What Is Return On Capital Employed (ROCE)?

For those who don't know, ROCE is a measure of a company's yearly pre-tax profit (its return), relative to the capital employed in the business. Analysts use this formula to calculate it for King Fook Holdings:

Return on Capital Employed = Earnings Before Interest and Tax (EBIT) ÷ (Total Assets - Current Liabilities)

0.10 = HK$78m ÷ (HK$917m - HK$148m) (Based on the trailing twelve months to March 2024).

So, King Fook Holdings has an ROCE of 10%. That's a pretty standard return and it's in line with the industry average of 9.6%.

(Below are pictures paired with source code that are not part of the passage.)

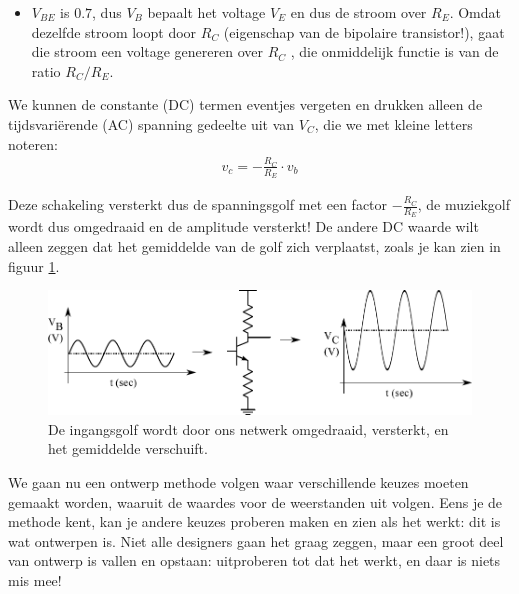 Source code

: \documentclass{article}
\begin{document}
				\begin{itemize}
					\item $V_{BE}$ is $0.7$, dus $V_B$ bepaalt het voltage $V_E$ en dus de stroom over $R_E$. Omdat dezelfde stroom loopt door $R_C$ (eigenschap van de bipolaire transistor!), gaat die stroom een  voltage genereren over $R_C$ , die onmiddelijk functie is van de ratio $R_C/R_E$.
				\end{itemize}

				We kunnen de constante (DC) termen eventjes vergeten en drukken alleen de tijdsvari\"erende (AC) spanning gedeelte uit van $V_C$, die we met kleine letters noteren:
				\begin{align}
				    v_c = - \frac{R_C}{R_E} \cdot v_b
				\end{align}

				Deze schakeling versterkt dus de spanningsgolf met een factor $- \frac{R_C}{R_E}$, de muziekgolf wordt dus omgedraaid en de amplitude versterkt! De andere DC waarde wilt alleen zeggen dat het gemiddelde van de golf zich verplaatst, zoals je kan zien in figuur \ref{fig:golven}.

				\begin{figure}[htbp]
					\centering
					\includegraphics[width=\linewidth]{golven}
					\caption{De ingangsgolf wordt door ons netwerk omgedraaid, versterkt, en het gemiddelde verschuift.}
					\label{fig:golven}
				\end{figure}

				We gaan nu een ontwerp methode volgen waar verschillende keuzes moeten gemaakt worden, waaruit de waardes voor de weerstanden uit volgen. Eens je de methode kent, kan je andere keuzes proberen maken en zien als het werkt: dit is wat ontwerpen is. Niet alle designers gaan het graag zeggen, maar een groot deel van ontwerp is vallen en opstaan: uitproberen tot dat het werkt, en daar is niets mis mee!
\end{document}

See our latest analysis for King Fook Holdings

roce
SEHK:280 Return on Capital Employed October 2nd 2024

While the past is not representative of the future, it can be helpful to know how a company has performed historically, which is why we have this chart above. If you'd like to look at how King Fook Holdings has performed in the past in other metrics, you can view this free graph of King Fook Holdings' past earnings, revenue and cash flow.

The Trend Of ROCE

We like the trends that we're seeing from King Fook Holdings. The numbers show that in the last five years, the returns generated on capital employed have grown considerably to 10%. The amount of capital employed has increased too, by 21%. So we're very much inspired by what we're seeing at King Fook Holdings thanks to its ability to profitably reinvest capital.

In Conclusion...

To sum it up, King Fook Holdings has proven it can reinvest in the business and generate higher returns on that capital employed, which is terrific. And a remarkable 103% total return over the last five years tells us that investors are expecting more good things to come in the future. With that being said, we still think the promising fundamentals mean the company deserves some further due diligence.

Like most companies, King Fook Holdings does come with some risks, and we've found 2 warning signs that you should be aware of.

While King Fook Holdings isn't earning the highest return, check out this free list of companies that are earning high returns on equity with solid balance sheets.

Valuation is complex, but we're here to simplify it.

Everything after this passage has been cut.